Minggu, 28 Maret 2010

HAKIKAT FITRAH MANUSIA

A. PENDAHULUAN
Makhluk terbaik yang diciptakan Allah di alam ini bernama manusia. Struktur manusia terdiri atas unsur jasmaniah (fisiologis) dan rohaniah (psikologis). Dalam struktur jasmaniah dan rohaniah itu, Allah memberikan seperangkat kemampuan dasar yang memiliki kecenderungan berkembang, dalam psikologi disebut potensialitas atau disposisi, dan menurut aliran behaviourisme disebut prepotence reflexes (kemampuan dasar yang dapat berkembang).
Dalam pandangan Islam kemampuan dasar atau pembawaan itu disebut fitrah. Kata ini mengandung sejumlah pengertian ditinjau dari berbagai sudut pandang oleh para pemikir muslim. Sebagian mereka mengartikan fitrah sebagai potensi beragama yang dibawa manusia semenjak di dalam rahim ketika mengikat perjanjian dengan Tuhan, sebagian lainnya mengartikan sebagai kemampuan-kemampuan jasmaniah dan rohaniah.

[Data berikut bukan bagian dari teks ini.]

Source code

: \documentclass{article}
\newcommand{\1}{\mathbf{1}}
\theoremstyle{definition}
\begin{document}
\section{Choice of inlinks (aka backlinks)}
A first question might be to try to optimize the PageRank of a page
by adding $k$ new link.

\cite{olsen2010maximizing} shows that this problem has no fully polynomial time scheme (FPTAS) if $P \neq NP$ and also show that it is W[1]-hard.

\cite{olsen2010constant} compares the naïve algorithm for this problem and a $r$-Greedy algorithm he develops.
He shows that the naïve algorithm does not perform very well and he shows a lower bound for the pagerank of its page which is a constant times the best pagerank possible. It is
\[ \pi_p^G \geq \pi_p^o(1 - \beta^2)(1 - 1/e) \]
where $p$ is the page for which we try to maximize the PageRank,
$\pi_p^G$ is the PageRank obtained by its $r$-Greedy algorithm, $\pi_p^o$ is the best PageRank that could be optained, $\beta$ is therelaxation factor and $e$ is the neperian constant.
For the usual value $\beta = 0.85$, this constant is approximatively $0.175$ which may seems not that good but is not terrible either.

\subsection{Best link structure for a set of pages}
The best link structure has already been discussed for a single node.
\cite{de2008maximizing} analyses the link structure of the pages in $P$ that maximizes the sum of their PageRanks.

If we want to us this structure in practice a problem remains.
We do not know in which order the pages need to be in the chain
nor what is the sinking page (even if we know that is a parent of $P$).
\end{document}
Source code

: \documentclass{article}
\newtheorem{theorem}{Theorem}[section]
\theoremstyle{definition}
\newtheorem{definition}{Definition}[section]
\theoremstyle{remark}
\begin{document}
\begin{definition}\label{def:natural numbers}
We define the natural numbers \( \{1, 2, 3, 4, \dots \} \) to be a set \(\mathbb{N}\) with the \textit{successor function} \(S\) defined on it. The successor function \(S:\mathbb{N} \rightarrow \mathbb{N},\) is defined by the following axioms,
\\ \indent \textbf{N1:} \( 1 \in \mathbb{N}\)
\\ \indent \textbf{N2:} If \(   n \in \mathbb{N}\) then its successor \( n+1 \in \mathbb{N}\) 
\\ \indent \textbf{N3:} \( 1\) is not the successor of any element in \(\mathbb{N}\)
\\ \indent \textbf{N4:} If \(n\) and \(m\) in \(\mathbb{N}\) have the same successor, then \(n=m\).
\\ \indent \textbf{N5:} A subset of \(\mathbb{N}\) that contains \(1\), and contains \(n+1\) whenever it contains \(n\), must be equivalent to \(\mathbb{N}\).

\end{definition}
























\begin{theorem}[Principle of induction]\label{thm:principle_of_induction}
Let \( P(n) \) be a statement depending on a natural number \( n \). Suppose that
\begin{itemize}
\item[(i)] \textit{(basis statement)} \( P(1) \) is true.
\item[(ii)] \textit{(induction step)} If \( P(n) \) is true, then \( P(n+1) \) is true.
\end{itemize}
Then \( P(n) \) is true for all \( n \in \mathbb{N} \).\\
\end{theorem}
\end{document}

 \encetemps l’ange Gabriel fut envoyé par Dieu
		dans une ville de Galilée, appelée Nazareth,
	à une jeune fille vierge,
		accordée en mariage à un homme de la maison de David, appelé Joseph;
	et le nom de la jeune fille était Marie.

Kendati demikian perbedaan tersebut menuju kepada satu tujuan yaitu menciptakan seorang muslim yang mampu mengemban tugas dan fungsinya sebagai ‘abd maupun sebagai khalifah di muka bumi. Pandangan tersebut sangat bertolak belakang dengan pandangan para ahli Barat terhadap potensi manusia dalam beberapa aliran psikologi yang jauh dari nilai-nilai religius. Selanjutnya makalah ini mencoba menguraikan pokok-pokok penting berkenaan dengan fitrah manusia, seperti makna fitrah, jenis-jenis fitrah, cara serta tujuan pengembangan fitrah itu sendiri.

B. PENGERTIAN FITRAH
Dalam dimensi pendidikan, keutamaan dan keunggulan manusia dibanding dengan makhluk Allah lainnya, terangkum dalam kata fitrah. Secara bahasa, kata fitrah berasal dari kata fathara ( فطر ) yang berarti menjadikan. Kata tersebut berasal dari akar kata al-fathr ( الفطر ) yang berarti belahan atau pecahan. Secara umum pemaknaan kata fitrah dalam al-Quran dapat dikelompokkan setidaknya pada empat makna, yaitu: 1) proses penciptaan langit dan bumi, 2) proses penciptaan manusia, 3) pengaturan alam semesta beserta isinya dengan serasi dan seimbang serta 4) pemaknaan pada agama Allah sebagai acuan dasar dan pedoman bagi manusia dalam menjalankan tugas dan fungsinya (ma’rifat al-iman). Selanjutnya bila makna kata fitrah dikaitkan pada manusia dapat dipahami dengan merujuk firman Allah surat al-Ruum ayat 30 sebagai berikut:
...فطرة الله التى فطر الناس عليها... (الروم : 30)
“…Fitrah Allah yang menciptakan manusia atas fitrah itu…”.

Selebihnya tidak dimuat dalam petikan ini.